§ **WHAT TO PRODUCE**
Using only the records, tally the lines with "subsection" in them and state that total by itself.

§ **Records from a data source**
● ● ●

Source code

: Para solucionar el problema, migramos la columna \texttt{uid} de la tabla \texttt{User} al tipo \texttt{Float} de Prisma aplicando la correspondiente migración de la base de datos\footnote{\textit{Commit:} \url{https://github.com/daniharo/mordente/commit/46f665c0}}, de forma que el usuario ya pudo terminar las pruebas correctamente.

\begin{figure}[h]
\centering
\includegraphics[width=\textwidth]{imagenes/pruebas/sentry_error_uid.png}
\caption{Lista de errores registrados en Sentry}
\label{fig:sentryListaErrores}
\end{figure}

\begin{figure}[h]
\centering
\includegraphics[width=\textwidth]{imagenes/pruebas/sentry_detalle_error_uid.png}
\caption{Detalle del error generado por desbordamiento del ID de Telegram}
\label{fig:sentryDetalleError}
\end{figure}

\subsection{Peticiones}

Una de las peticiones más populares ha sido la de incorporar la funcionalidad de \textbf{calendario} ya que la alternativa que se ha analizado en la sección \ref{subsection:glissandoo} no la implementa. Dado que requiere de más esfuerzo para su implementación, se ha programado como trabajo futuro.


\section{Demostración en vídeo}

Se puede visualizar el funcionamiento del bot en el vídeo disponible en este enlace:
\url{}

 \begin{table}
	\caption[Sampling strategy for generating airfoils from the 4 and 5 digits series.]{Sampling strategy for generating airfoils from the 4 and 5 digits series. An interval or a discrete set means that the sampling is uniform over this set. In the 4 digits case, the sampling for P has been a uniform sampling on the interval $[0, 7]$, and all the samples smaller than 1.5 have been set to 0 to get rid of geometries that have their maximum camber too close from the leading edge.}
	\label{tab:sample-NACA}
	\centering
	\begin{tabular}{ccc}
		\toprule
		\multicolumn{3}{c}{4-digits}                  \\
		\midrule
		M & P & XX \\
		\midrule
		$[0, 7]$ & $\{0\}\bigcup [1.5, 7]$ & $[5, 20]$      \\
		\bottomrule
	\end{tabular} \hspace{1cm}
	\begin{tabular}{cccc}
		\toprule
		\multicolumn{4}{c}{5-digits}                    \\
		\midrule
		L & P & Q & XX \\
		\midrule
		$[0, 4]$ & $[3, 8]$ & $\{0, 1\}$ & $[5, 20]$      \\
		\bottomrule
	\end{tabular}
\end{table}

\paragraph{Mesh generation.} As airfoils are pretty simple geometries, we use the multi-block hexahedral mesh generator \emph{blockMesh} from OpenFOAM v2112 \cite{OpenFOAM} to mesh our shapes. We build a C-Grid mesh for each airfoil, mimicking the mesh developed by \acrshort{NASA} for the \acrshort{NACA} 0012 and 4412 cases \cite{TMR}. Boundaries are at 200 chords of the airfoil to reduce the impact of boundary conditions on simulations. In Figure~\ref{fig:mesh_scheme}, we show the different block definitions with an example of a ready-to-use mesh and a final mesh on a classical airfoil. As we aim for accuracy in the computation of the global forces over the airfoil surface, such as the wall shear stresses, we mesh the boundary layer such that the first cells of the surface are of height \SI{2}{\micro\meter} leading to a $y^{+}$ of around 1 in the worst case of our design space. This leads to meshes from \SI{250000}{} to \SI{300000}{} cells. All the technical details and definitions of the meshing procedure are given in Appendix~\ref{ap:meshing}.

● ● ●

§ **SOLUTION TO THE PROBLEM**
2